[Plain-text document sources]
BEGIN

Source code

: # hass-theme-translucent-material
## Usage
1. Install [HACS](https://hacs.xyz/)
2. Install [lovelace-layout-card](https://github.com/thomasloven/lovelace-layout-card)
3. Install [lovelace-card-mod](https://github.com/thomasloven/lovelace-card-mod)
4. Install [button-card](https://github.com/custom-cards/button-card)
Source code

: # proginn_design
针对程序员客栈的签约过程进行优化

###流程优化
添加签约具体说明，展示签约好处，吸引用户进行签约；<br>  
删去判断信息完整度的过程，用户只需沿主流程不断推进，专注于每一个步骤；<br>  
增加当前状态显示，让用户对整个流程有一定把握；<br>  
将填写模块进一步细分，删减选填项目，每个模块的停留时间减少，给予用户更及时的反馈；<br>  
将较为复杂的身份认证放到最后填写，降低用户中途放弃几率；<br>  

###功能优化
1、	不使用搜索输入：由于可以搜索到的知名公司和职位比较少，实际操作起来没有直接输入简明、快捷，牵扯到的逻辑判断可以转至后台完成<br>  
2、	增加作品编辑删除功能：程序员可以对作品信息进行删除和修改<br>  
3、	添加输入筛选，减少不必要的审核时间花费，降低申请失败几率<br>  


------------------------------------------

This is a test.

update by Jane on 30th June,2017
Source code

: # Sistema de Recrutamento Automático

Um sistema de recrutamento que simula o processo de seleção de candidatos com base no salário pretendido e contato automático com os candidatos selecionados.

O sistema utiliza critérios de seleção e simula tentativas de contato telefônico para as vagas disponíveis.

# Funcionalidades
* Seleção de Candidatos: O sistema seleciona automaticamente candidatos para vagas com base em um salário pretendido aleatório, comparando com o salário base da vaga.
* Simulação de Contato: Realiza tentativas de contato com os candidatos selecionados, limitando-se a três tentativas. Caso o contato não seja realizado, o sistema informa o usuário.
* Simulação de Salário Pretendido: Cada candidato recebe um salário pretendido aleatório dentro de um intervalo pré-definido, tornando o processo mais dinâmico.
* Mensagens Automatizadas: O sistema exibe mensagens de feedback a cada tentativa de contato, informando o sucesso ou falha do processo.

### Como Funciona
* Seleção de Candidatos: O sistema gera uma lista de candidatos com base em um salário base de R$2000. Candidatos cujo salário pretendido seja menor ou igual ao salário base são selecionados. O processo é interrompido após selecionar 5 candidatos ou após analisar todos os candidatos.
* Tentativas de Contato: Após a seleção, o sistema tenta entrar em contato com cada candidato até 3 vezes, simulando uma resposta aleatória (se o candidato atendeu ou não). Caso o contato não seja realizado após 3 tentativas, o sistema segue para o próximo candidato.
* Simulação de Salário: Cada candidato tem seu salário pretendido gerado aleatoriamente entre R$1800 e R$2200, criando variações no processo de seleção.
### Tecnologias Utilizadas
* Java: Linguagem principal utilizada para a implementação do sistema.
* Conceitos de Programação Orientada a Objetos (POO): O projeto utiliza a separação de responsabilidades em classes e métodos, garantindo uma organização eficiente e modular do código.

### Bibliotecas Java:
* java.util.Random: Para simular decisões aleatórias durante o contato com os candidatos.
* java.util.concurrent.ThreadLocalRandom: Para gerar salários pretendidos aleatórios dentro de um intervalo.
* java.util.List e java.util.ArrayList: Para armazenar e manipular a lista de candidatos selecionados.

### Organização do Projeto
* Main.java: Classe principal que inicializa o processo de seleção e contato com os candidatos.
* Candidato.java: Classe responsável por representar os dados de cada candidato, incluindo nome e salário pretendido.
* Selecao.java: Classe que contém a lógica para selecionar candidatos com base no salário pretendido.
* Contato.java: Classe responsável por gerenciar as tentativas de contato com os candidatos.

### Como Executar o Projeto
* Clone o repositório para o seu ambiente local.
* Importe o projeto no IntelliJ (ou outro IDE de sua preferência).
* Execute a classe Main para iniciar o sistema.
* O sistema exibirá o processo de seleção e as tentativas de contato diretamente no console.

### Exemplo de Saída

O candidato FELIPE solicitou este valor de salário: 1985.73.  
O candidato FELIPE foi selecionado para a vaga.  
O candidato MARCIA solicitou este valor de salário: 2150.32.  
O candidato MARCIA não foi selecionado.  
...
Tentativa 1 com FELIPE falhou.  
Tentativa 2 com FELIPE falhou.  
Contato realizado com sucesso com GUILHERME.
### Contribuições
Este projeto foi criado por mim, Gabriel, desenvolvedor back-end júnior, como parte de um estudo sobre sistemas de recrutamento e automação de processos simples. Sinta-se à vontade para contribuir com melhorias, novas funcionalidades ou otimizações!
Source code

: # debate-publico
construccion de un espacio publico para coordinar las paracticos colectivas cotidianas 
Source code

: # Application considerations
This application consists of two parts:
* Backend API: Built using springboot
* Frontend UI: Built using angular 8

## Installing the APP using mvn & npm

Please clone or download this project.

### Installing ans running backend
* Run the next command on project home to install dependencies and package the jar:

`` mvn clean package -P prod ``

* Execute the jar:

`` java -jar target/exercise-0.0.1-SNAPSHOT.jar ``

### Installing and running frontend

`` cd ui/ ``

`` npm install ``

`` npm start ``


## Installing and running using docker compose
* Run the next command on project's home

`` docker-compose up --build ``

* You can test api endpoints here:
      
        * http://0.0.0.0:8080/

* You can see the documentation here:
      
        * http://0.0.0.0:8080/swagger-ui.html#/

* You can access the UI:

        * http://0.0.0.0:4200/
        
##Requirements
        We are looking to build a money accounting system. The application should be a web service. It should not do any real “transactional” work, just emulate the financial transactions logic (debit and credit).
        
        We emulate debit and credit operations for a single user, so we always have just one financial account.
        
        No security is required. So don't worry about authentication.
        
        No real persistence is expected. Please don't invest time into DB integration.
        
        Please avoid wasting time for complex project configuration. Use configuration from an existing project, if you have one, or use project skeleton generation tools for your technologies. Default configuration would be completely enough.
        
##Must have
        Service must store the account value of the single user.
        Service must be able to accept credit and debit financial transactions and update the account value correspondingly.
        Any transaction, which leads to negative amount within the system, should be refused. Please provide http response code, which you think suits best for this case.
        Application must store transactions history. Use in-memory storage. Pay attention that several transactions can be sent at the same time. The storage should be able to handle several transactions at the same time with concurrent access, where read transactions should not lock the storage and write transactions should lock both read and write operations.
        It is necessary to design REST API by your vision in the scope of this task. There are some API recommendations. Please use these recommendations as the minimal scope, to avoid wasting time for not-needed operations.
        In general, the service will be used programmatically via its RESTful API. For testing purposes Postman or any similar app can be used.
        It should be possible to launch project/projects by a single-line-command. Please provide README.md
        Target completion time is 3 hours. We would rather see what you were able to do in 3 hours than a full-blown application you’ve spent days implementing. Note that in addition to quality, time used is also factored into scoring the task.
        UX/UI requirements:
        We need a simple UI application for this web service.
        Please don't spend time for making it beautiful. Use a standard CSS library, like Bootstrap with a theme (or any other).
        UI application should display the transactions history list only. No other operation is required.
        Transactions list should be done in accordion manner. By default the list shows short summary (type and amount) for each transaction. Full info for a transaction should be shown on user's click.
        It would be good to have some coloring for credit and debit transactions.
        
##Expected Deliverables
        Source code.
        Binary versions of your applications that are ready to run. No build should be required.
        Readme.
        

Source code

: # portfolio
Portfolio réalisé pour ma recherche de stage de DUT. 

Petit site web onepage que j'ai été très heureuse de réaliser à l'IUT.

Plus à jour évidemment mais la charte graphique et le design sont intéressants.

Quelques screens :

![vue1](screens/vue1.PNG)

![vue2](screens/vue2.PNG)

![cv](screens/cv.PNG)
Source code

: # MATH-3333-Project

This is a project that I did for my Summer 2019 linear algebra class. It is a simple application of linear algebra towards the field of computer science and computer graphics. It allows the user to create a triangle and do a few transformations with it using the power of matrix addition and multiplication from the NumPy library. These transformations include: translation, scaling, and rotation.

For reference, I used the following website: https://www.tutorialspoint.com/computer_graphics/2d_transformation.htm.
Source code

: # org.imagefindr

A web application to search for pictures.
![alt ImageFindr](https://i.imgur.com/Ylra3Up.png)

END
BEGIN

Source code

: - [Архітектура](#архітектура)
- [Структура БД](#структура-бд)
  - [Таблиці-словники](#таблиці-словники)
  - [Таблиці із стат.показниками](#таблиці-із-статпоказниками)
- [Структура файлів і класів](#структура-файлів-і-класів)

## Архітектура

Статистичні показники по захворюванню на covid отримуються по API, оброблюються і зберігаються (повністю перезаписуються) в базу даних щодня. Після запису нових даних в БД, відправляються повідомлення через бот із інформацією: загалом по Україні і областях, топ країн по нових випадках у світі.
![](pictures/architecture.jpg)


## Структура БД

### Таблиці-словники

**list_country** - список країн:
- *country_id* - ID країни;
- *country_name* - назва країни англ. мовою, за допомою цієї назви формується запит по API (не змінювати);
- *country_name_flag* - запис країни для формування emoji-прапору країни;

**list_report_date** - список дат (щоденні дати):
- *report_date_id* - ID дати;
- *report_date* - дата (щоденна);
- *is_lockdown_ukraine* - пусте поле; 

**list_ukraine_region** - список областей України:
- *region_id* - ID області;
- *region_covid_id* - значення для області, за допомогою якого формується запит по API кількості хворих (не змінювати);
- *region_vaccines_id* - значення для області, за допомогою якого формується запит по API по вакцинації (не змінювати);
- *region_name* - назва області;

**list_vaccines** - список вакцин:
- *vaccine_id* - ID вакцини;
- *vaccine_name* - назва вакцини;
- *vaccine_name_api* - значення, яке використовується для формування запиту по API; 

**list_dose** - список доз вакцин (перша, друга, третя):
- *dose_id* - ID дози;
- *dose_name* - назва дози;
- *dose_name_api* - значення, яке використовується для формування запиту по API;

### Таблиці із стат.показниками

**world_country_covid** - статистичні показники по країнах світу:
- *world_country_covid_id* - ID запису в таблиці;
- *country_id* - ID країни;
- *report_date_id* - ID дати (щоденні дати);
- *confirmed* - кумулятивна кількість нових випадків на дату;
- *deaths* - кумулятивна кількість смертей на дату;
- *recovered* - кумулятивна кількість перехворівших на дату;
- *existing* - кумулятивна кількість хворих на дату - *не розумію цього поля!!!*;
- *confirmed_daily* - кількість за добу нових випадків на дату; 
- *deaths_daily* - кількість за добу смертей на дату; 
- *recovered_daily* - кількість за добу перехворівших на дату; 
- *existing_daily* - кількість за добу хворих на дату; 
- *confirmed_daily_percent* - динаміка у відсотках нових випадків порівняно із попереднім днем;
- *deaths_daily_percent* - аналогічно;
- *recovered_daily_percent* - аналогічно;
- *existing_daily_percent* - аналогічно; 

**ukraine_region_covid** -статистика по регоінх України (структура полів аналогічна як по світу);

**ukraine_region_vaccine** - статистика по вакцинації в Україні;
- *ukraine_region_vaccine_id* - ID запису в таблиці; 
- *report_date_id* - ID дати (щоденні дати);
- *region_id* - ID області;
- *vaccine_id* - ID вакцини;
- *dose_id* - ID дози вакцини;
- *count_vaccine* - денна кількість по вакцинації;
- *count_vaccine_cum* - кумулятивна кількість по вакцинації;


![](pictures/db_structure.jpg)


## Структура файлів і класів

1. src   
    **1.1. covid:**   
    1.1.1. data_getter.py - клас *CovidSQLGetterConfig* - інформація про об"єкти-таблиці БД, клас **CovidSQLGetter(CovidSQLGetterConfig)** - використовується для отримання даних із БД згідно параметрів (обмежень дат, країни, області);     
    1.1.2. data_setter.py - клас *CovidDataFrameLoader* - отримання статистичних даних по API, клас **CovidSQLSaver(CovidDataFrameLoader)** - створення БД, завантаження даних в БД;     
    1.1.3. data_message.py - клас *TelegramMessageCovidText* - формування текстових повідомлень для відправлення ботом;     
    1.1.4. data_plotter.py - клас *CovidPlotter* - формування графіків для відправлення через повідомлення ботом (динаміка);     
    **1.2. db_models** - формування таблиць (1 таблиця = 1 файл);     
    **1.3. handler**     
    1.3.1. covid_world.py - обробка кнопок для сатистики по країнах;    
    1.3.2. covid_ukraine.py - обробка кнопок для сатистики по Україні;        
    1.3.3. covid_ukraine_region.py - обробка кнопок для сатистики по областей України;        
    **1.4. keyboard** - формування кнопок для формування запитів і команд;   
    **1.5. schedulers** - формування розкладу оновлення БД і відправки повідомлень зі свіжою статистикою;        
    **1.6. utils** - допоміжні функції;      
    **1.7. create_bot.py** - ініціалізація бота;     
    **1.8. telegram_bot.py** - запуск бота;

END

Exercise directions => Look through the entries above; find each line with the word "running" and copy it.

Exercise result =>
### Installing ans running backend
### Installing and running frontend
## Installing and running using docker compose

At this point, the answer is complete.